- Work to complete:
Your task is to copy every line below that contains the word "ASCII".

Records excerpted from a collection
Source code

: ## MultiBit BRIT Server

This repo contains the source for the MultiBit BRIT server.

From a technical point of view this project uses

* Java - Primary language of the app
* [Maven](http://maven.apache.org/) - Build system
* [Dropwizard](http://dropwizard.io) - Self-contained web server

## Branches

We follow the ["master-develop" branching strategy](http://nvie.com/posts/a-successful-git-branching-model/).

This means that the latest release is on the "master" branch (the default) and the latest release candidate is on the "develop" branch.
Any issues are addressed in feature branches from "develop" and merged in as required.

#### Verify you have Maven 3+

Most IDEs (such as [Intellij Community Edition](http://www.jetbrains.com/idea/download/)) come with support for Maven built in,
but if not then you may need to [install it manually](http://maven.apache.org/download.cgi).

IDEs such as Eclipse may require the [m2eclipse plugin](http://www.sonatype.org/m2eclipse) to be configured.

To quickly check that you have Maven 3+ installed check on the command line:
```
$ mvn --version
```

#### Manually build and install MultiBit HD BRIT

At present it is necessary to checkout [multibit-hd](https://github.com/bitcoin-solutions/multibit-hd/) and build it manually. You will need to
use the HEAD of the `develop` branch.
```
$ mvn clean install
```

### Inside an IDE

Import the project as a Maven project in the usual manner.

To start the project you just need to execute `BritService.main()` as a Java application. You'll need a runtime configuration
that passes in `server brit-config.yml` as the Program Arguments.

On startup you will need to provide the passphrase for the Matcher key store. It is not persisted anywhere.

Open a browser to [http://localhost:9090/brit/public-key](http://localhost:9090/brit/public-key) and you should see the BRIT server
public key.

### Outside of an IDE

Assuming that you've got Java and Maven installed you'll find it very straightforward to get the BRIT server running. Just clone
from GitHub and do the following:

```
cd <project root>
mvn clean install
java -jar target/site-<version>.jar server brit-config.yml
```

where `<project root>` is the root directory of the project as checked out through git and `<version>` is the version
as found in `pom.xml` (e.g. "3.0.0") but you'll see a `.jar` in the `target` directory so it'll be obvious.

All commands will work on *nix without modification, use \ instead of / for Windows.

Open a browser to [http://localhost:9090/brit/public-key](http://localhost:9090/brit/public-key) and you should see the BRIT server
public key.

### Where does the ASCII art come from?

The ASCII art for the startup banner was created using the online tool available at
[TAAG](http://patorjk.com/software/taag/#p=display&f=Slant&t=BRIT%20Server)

- Response area:
### Where does the ASCII art come from?
The ASCII art for the startup banner was created using the online tool available at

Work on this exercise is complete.